--- DATA RECORDS ---

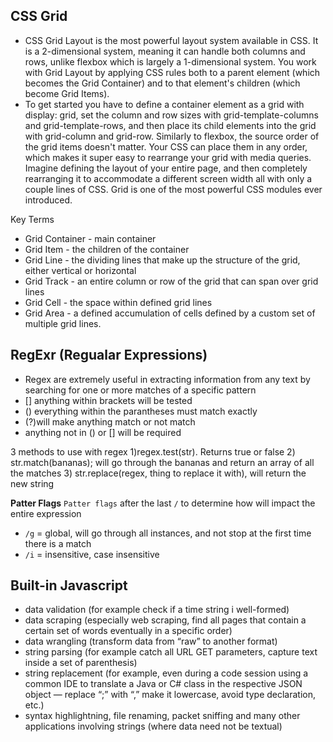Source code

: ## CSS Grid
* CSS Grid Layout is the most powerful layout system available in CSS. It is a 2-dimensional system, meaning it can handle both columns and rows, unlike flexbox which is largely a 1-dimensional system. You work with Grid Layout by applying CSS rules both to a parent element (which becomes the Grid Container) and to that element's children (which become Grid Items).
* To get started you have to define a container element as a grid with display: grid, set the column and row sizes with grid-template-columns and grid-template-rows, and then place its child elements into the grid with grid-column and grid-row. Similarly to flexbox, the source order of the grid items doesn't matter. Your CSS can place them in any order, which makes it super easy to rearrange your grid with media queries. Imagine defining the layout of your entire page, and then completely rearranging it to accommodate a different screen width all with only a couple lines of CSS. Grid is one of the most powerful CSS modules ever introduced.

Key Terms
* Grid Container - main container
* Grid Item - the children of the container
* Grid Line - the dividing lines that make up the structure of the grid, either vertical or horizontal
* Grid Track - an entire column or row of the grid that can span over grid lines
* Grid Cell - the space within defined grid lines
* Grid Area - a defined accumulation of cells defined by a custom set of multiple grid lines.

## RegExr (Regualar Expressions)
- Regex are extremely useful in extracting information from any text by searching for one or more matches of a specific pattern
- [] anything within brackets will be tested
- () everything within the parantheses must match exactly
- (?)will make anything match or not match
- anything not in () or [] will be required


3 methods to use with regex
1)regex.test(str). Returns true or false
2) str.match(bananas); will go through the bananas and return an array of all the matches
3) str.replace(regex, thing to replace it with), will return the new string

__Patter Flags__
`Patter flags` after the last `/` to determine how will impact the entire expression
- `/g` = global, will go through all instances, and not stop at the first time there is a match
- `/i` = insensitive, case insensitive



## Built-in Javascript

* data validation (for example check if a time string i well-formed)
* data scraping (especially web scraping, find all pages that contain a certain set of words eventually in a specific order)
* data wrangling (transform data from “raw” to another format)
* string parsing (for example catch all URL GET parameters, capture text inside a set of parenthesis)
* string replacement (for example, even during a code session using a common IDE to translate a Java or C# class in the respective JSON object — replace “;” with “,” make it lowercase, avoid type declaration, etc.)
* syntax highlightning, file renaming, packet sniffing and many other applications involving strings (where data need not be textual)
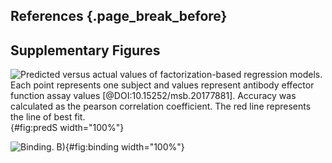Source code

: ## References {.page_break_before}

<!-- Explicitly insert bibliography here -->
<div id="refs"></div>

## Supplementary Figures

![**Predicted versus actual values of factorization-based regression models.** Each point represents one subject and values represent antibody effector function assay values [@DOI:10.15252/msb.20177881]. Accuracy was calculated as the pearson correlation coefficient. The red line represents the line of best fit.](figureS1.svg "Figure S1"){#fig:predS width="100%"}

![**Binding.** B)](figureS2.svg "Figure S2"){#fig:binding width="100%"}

---
--- DATA RECORDS ---

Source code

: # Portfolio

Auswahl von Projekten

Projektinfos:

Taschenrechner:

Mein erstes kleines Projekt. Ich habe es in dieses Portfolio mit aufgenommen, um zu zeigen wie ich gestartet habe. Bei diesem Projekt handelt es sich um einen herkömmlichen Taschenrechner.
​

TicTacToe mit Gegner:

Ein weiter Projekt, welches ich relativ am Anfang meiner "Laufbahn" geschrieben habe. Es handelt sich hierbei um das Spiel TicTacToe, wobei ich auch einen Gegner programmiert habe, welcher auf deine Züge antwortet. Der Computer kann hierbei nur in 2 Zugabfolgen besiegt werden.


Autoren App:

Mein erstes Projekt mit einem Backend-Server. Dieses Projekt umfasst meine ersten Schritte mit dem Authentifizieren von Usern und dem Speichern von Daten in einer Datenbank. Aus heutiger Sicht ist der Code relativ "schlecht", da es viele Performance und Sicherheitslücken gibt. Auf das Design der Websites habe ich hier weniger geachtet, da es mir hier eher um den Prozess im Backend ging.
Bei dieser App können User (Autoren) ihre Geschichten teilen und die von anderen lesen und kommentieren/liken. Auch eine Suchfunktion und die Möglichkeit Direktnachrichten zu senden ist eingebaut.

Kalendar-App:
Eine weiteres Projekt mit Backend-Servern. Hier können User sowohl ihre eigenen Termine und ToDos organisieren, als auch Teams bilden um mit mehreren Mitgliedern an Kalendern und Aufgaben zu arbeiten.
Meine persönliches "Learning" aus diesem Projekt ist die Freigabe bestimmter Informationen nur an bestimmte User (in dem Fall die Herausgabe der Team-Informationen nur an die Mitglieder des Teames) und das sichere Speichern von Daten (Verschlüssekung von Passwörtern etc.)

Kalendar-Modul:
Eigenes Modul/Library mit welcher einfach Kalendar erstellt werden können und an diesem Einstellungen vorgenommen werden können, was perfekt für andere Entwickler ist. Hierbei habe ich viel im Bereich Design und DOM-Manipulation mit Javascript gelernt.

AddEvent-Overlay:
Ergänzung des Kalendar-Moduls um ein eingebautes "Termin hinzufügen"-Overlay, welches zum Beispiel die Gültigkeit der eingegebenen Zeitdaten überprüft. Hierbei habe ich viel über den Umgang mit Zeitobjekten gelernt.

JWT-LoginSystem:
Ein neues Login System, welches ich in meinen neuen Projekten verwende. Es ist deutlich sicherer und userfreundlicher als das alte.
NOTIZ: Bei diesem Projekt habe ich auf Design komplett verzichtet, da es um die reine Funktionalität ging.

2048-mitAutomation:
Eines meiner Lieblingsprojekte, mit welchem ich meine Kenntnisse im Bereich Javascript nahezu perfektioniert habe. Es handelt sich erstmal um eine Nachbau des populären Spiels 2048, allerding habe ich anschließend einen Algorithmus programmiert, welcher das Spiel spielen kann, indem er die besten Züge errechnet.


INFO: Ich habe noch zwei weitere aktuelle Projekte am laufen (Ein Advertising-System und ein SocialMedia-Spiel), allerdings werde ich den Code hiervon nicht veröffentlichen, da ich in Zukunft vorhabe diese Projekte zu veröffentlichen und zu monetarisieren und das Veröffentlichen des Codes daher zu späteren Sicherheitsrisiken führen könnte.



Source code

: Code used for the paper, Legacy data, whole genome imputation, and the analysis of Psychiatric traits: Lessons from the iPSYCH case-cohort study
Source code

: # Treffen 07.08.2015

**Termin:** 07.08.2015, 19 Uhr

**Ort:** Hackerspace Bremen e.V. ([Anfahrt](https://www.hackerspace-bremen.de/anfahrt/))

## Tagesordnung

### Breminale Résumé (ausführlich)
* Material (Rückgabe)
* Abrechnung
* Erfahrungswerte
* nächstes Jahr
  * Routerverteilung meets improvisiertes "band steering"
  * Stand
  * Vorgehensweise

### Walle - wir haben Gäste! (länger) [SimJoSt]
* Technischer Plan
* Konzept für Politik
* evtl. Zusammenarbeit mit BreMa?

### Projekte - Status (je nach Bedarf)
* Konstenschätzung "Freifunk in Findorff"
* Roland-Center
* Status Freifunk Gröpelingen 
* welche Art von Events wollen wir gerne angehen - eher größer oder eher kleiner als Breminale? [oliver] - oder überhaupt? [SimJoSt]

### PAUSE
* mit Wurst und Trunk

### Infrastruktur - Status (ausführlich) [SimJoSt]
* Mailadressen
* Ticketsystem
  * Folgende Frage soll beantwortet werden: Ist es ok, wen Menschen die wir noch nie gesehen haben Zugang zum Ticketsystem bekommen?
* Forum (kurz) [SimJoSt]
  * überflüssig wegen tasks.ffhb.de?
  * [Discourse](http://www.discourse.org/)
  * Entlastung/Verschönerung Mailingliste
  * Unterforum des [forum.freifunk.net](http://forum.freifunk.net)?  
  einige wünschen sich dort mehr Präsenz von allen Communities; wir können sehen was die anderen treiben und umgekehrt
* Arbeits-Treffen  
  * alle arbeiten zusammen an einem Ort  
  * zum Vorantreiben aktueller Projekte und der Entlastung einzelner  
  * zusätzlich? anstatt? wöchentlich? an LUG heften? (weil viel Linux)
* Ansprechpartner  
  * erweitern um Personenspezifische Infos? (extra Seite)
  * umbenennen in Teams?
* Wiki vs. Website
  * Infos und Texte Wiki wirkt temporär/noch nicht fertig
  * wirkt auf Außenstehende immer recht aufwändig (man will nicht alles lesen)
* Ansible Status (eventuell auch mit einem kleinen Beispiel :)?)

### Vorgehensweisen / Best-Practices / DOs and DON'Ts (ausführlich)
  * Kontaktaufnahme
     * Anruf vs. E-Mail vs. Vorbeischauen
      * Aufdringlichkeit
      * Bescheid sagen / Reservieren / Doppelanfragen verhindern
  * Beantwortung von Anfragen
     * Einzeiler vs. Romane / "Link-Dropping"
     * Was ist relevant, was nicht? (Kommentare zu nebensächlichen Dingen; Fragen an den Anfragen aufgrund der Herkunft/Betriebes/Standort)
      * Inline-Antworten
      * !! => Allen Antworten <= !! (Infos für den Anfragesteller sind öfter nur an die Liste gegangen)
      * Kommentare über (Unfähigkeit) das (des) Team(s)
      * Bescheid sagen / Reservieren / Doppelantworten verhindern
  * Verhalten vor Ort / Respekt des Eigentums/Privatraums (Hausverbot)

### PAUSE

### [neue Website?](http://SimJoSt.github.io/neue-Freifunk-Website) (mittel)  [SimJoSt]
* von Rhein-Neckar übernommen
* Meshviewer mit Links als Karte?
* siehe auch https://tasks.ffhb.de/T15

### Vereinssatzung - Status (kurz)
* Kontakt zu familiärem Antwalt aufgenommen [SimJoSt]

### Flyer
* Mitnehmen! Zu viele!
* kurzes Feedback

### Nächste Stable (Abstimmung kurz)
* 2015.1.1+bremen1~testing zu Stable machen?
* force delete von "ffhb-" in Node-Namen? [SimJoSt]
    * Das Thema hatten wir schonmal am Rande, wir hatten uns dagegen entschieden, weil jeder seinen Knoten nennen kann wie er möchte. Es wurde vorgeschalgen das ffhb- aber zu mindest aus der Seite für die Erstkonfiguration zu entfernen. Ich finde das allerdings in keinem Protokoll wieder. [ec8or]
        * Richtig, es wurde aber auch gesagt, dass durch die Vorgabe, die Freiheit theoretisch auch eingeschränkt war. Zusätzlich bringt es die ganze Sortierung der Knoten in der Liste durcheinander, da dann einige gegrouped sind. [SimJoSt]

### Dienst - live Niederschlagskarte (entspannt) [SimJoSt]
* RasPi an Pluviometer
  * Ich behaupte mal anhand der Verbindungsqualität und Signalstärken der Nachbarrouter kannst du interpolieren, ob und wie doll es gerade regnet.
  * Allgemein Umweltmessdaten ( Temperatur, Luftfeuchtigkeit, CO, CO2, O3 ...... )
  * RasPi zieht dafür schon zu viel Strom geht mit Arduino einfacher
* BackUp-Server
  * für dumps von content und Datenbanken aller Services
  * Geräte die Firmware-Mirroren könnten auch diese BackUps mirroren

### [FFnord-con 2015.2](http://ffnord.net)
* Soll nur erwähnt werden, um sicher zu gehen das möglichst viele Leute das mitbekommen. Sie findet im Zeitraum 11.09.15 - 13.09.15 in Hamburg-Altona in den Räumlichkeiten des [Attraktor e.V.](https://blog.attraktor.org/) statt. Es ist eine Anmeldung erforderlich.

---

- **PROBLEM STATEMENT**:
Locate and copy each line in the data above that includes the word "Javascript".

- **REPLY**:
## Built-in Javascript
Eigenes Modul/Library mit welcher einfach Kalendar erstellt werden können und an diesem Einstellungen vorgenommen werden können, was perfekt für andere Entwickler ist. Hierbei habe ich viel im Bereich Design und DOM-Manipulation mit Javascript gelernt.
Eines meiner Lieblingsprojekte, mit welchem ich meine Kenntnisse im Bereich Javascript nahezu perfektioniert habe. Es handelt sich erstmal um eine Nachbau des populären Spiels 2048, allerding habe ich anschließend einen Algorithmus programmiert, welcher das Spiel spielen kann, indem er die besten Züge errechnet.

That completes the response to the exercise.